◆ **WORK TO BE COMPLETED**: Take the lines below from the one with "Experiment and Observation Logger" through the one with "Functional RTL Freeze" and print only them, exactly. Don't print the pictures.
□ □ □
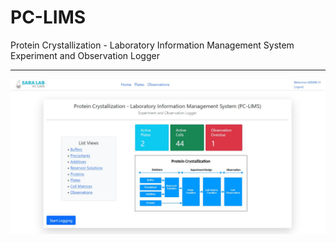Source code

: # PC-LIMS
Protein Crystallization - Laboratory Information Management System
Experiment and Observation Logger
***************************************
![PC-LIMS Workflow](media/app_screenshot.jpg)
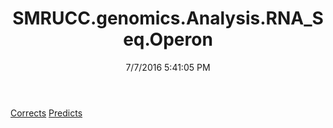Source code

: ﻿---
title: SMRUCC.genomics.Analysis.RNA_Seq.Operon
date: 7/7/2016 5:41:05 PM
---

[Corrects](T-SMRUCC.genomics.Analysis.RNA_Seq.Operon.Corrects.html)
[Predicts](T-SMRUCC.genomics.Analysis.RNA_Seq.Operon.Predicts.html)
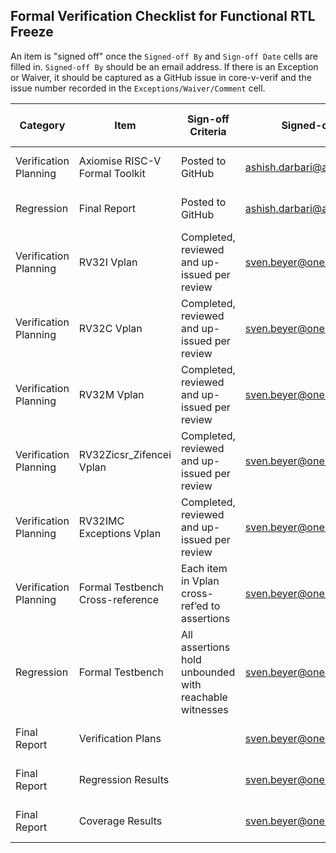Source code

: ## Formal Verification Checklist for Functional RTL Freeze
An item is "signed off" once the `Signed-off By` and `Sign-off Date` cells are filled in. `Signed-off By` should be an email address.  If there is an Exception or Waiver, it should be captured as a GitHub issue in core-v-verif and the issue number recorded in the `Exceptions/Waiver/Comment` cell.

| Category              | Item                             | Sign-off Criteria                                      | Signed-off By               | Sign-off Date | Exceptions/Waivers                         |
| --------------------- | -------------------------------- | ------------------------------------------------------ | --------------------------- | ------------- | ------------------------------------------ |
| Verification Planning | Axiomise RISC-V Formal Toolkit   | Posted to GitHub                                       | ashish.darbari@axiomise.com | yyyy-mm-dd    | Captured as cv32e40p GitHub issue          |
| Regression            | Final Report                     | Posted to GitHub                                       | ashish.darbari@axiomise.com | yyyy-mm-dd    | Captured as cv32e40p GitHub issues         |
| Verification Planning | RV32I Vplan                      | Completed, reviewed and up-issued per review           | sven.beyer@onespin.com      | yyyy-mm-dd    | Captured as cv32e40p GitHub issues         |
| Verification Planning | RV32C Vplan                      | Completed, reviewed and up-issued per review           | sven.beyer@onespin.com      | yyyy-mm-dd    | Captured as cv32e40p GitHub issues         |
| Verification Planning | RV32M Vplan                      | Completed, reviewed and up-issued per review           | sven.beyer@onespin.com      | yyyy-mm-dd    | Captured as cv32e40p GitHub issues         |
| Verification Planning | RV32Zicsr_Zifencei Vplan         | Completed, reviewed and up-issued per review           | sven.beyer@onespin.com      | yyyy-mm-dd    | Captured as cv32e40p GitHub issues         |
| Verification Planning | RV32IMC Exceptions Vplan         | Completed, reviewed and up-issued per review           | sven.beyer@onespin.com      | yyyy-mm-dd    | Captured as cv32e40p GitHub issues         |
| Verification Planning | Formal Testbench Cross-reference | Each item in Vplan cross-ref’ed to assertions          | sven.beyer@onespin.com      | yyyy-mm-dd    | Captured as cv32e40p GitHub issues         |
| Regression            | Formal Testbench                 | All assertions hold unbounded with reachable witnesses | sven.beyer@onespin.com      | yyyy-mm-dd    | Partial results for M Extension Assertions |
| Final Report          | Verification Plans               |                                                        | sven.beyer@onespin.com      | yyyy-mm-dd    |                                            |
| Final Report          | Regression Results               |                                                        | sven.beyer@onespin.com      | yyyy-mm-dd    |                                            |
| Final Report          | Coverage Results                 |                                                        | sven.beyer@onespin.com      | yyyy-mm-dd    |                                            |
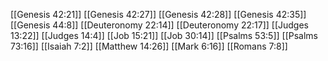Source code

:[[Genesis 42:21]]
[[Genesis 42:27]]
[[Genesis 42:28]]
[[Genesis 42:35]]
[[Genesis 44:8]]
[[Deuteronomy 22:14]]
[[Deuteronomy 22:17]]
[[Judges 13:22]]
[[Judges 14:4]]
[[Job 15:21]]
[[Job 30:14]]
[[Psalms 53:5]]
[[Psalms 73:16]]
[[Isaiah 7:2]]
[[Matthew 14:26]]
[[Mark 6:16]]
[[Romans 7:8]]
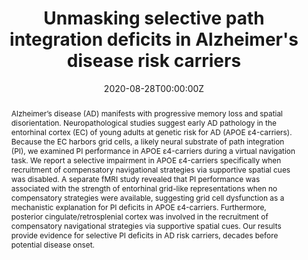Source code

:---
title: 'Unmasking selective path integration deficits in Alzheimer''s disease risk carriers'
authors:
  - Anne Bierbrauer
  - admin
  - Carlos A Gomes
  - Maike Luhmann
  - Lorena Deuker
  - Stephan Getzmann
  - Edmund Wascher
  - Patrick D Gajewski
  - Jan G Hengstler
  - Marina Fernandez-Alvarez
  - Mercedes Atienza
  - Davide M. Cammisuli
  - Francesco Bonatti
  - Carlo Pruneti
  - Antonio Percesepe
  - Youssef Bellaali
  - Bernard Hanseeuw
  - Bryan A. Strange
  - Jose L. Cantero
  - Nikolai Axmacher
author_notes:
  - ''
date: '2020-08-28T00:00:00Z'
doi: '10.1126/sciadv.aba1394'

# Schedule page publish date (NOT publication's date).
publishDate: '2020-08-28T00:00:00Z'

# Publication type.
# Legend: 0 = Uncategorized; 1 = Conference paper; 2 = Journal article;
# 3 = Preprint / Working Paper; 4 = Report; 5 = Book; 6 = Book section;
# 7 = Thesis; 8 = Patent
publication_types: ['2']

# Publication name and optional abbreviated publication name.
publication: '*Science Advances*'
publication_short: ''

abstract: Alzheimer’s disease (AD) manifests with progressive memory loss and spatial disorientation. Neuropathological studies suggest early AD pathology in the entorhinal cortex (EC) of young adults at genetic risk for AD (APOE ε4-carriers). Because the EC harbors grid cells, a likely neural substrate of path integration (PI), we examined PI performance in APOE ε4-carriers during a virtual navigation task. We report a selective impairment in APOE ε4-carriers specifically when recruitment of compensatory navigational strategies via supportive spatial cues was disabled. A separate fMRI study revealed that PI performance was associated with the strength of entorhinal grid-like representations when no compensatory strategies were available, suggesting grid cell dysfunction as a mechanistic explanation for PI deficits in APOE ε4-carriers. Furthermore, posterior cingulate/retrosplenial cortex was involved in the recruitment of compensatory navigational strategies via supportive spatial cues. Our results provide evidence for selective PI deficits in AD risk carriers, decades before potential disease onset.

# Summary. An optional shortened abstract.
# summary: Lorem ipsum dolor sit amet, consectetur adipiscing elit. Duis posuere tellus ac convallis placerat. Proin tincidunt magna sed ex sollicitudin condimentum.

tags:
  - Source Themes
featured: false

# links:
# - name: ""
#   url: ""
# url_pdf: http://arxiv.org/pdf/1512.04133v1
# url_code: ''
# url_dataset: ''
# url_poster: ''
# url_project: ''
# url_slides: ''
# url_source: ''
# url_video: ''

# Featured image
# To use, add an image named `featured.jpg/png` to your page's folder.
image:
  caption: ''
  focal_point: ''
  preview_only: false

# Associated Projects (optional).
#   Associate this publication with one or more of your projects.
#   Simply enter your project's folder or file name without extension.
#   E.g. `internal-project` references `content/project/internal-project/index.md`.
#   Otherwise, set `projects: []`.
projects: []

# Slides (optional).
#   Associate this publication with Markdown slides.
#   Simply enter your slide deck's filename without extension.
#   E.g. `slides: "example"` references `content/slides/example/index.md`.
#   Otherwise, set `slides: ""`.
slides:

#
#{{% callout note %}}
#Click the _Cite_ button above to demo the feature to enable visitors to import publication metadata into their reference management software.
#{{% /callout %}}
#
#Supplementary notes can be added here, including [code and math](https://wowchemy.com/docs/content/writing-markdown-latex/).
---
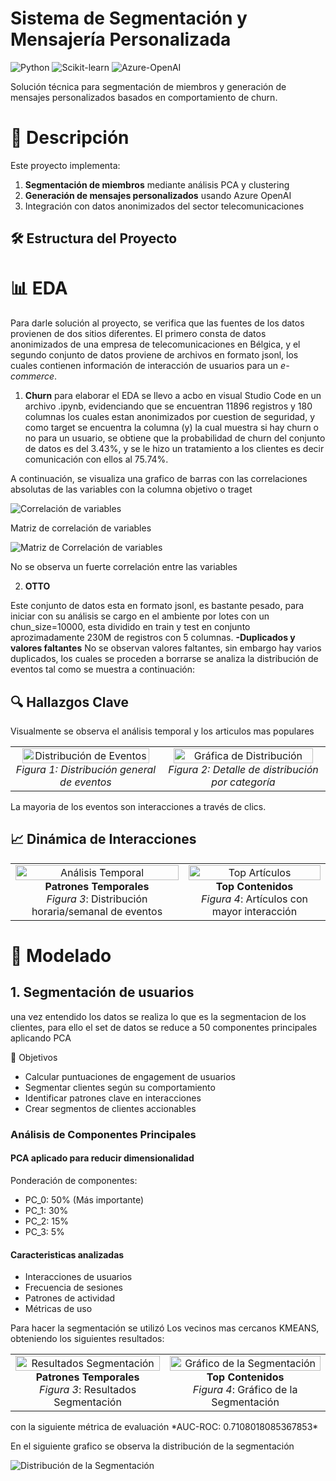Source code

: # Sistema de Segmentación y Mensajería Personalizada

![Python](https://img.shields.io/badge/Python-3.9+-blue.svg)
![Scikit-learn](https://img.shields.io/badge/Scikit--learn-1.2+-orange.svg)
![Azure-OpenAI](https://img.shields.io/badge/Azure%20OpenAI-API-lightgrey)

Solución técnica para segmentación de miembros y generación de mensajes personalizados basados en comportamiento de churn.

# 📌 Descripción

Este proyecto implementa:
1. **Segmentación de miembros** mediante análisis PCA y clustering
2. **Generación de mensajes personalizados** usando Azure OpenAI
3. Integración con datos anonimizados del sector telecomunicaciones

## 🛠️ Estructura del Proyecto

# 📊 EDA

Para darle solución al proyecto, se verifica que las fuentes de los datos provienen de dos sitios diferentes. El primero consta de datos anonimizados de una empresa de telecomunicaciones en Bélgica, y el segundo conjunto de datos proviene de archivos en formato jsonl, los cuales contienen información de interacción de usuarios para un *e-commerce*.

1. **Churn**
para elaborar el EDA se llevo a acbo en visual Studio Code en un archivo .ipynb, evidenciando que se encuentran 11896 registros y 180 columnas los cuales estan anonimizados por cuestion de seguridad, y como target se encuentra la columna (y) la cual muestra si hay churn o no para un usuario, se obtiene que la probabilidad de churn del conjunto de datos es del 3.43%, y se le hizo un tratamiento a los clientes es decir comunicación con ellos al 75.74%.

A continuación, se visualiza una grafico de barras con las correlaciones absolutas de las variables con la columna objetivo o traget

![Correlación de variables](https://github.com/NestorSaenz/prueba_tecnica_VF/blob/main/imagenes/correlacion.png)

Matriz de correlación de variables

![Matriz de Correlación de variables](https://github.com/NestorSaenz/prueba_tecnica_VF/blob/main/imagenes/matriz.png)

No se observa un fuerte correlación entre las variables

2. **OTTO**

Este conjunto de datos esta en formato jsonl, es bastante pesado, para iniciar con su análisis se cargo en el ambiente por lotes con un chun_size=10000, esta dividido en train y test en conjunto aprozimadamente 230M de registros con 5 columnas. 
**-Duplicados y valores faltantes**
No se observan valores faltantes, sin embargo hay varios duplicados, los cuales se proceden a borrarse
se analiza la distribución de eventos tal como se muestra a continuación:

## 🔍 Hallazgos Clave

Visualmente se observa el análisis temporal y los articulos mas populares
<table>
  <tr>
    <td align="center">
      <img src="https://github.com/NestorSaenz/prueba_tecnica_VF/raw/main/imagenes/distribucion_eventos.jpg" width="95%" alt="Distribución de Eventos">
      <br><em>Figura 1: Distribución general de eventos</em>
    </td>
    <td align="center">
      <img src="https://github.com/NestorSaenz/prueba_tecnica_VF/raw/main/imagenes/grafica_distribucion_eventos.png" width="95%" alt="Gráfica de Distribución">
      <br><em>Figura 2: Detalle de distribución por categoría</em>
    </td>
  </tr>
</table>



La mayoria de los eventos son interacciones a través de clics.

## 📈 Dinámica de Interacciones

<table>
  <tr>
    <td align="center">
      <img src="https://github.com/NestorSaenz/prueba_tecnica_VF/raw/main/imagenes/Analisis_temporal.png" width="100%" alt="Análisis Temporal">
      <br>
      <strong>Patrones Temporales</strong><br>
      <em>Figura 3</em>: Distribución horaria/semanal de eventos<br>
      <small></small>
    </td>
    <td align="center">
      <img src="https://github.com/NestorSaenz/prueba_tecnica_VF/raw/main/imagenes/articulos_mas_interactuados.png" width="100%" alt="Top Artículos">
      <br>
      <strong>Top Contenidos</strong><br>
      <em>Figura 4</em>: Artículos con mayor interacción<br>
      <small></small>
    </td>
  </tr>
</table>

# 🤖 Modelado
## 1. **Segmentación de usuarios**
una vez entendido los datos se realiza lo que es la segmentacion de los clientes, para ello el set de datos se reduce a 50 componentes principales aplicando PCA

🎯 Objetivos
- Calcular puntuaciones de engagement de usuarios
- Segmentar clientes según su comportamiento
- Identificar patrones clave en interacciones
- Crear segmentos de clientes accionables
  
 ### Análisis de Componentes Principales

#### PCA aplicado para reducir dimensionalidad
Ponderación de componentes:
- PC_0: 50% (Más importante)
- PC_1: 30%
- PC_2: 15%
- PC_3: 5%

#### Caracteristicas analizadas
- Interacciones de usuarios
- Frecuencia de sesiones
- Patrones de actividad
- Métricas de uso

Para hacer la segmentación se utilizó Los vecinos mas cercanos KMEANS, obteniendo los siguientes resultados:

<table>
  <tr>
    <td align="center">
      <img src="https://github.com/NestorSaenz/prueba_tecnica_VF/blob/main/imagenes/segmentacion.jpg" width="100%" alt="Resultados Segmentación">
      <br>
      <strong>Patrones Temporales</strong><br>
      <em>Figura 3</em>: Resultados Segmentación<br>
      <small></small>
    </td>
    <td align="center">
      <img src="https://github.com/NestorSaenz/prueba_tecnica_VF/blob/main/imagenes/grafico_segmentacion.png" width="100%" alt="Gráfico de la Segmentación">
      <br>
      <strong>Top Contenidos</strong><br>
      <em>Figura 4</em>: Gráfico de la Segmentación<br>
      <small></small>
    </td>
  </tr>
</table>
con la siguiente métrica de evaluación *AUC-ROC: 0.7108018085367853*

En el siguiente grafico se observa la distribución de la segmentación

![Distribución de la Segmentación](https://github.com/NestorSaenz/prueba_tecnica_VF/blob/main/imagenes/grafica_segmentacion.png)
□ □ □
◆ **ANSWER SPACE**:
Experiment and Observation Logger
***************************************
![PC-LIMS Workflow](media/app_screenshot.jpg)
Source code

: ﻿---
title: SMRUCC.genomics.Analysis.RNA_Seq.Operon
date: 7/7/2016 5:41:05 PM
---

[Corrects](T-SMRUCC.genomics.Analysis.RNA_Seq.Operon.Corrects.html)
[Predicts](T-SMRUCC.genomics.Analysis.RNA_Seq.Operon.Predicts.html)
Source code

: ## Formal Verification Checklist for Functional RTL Freeze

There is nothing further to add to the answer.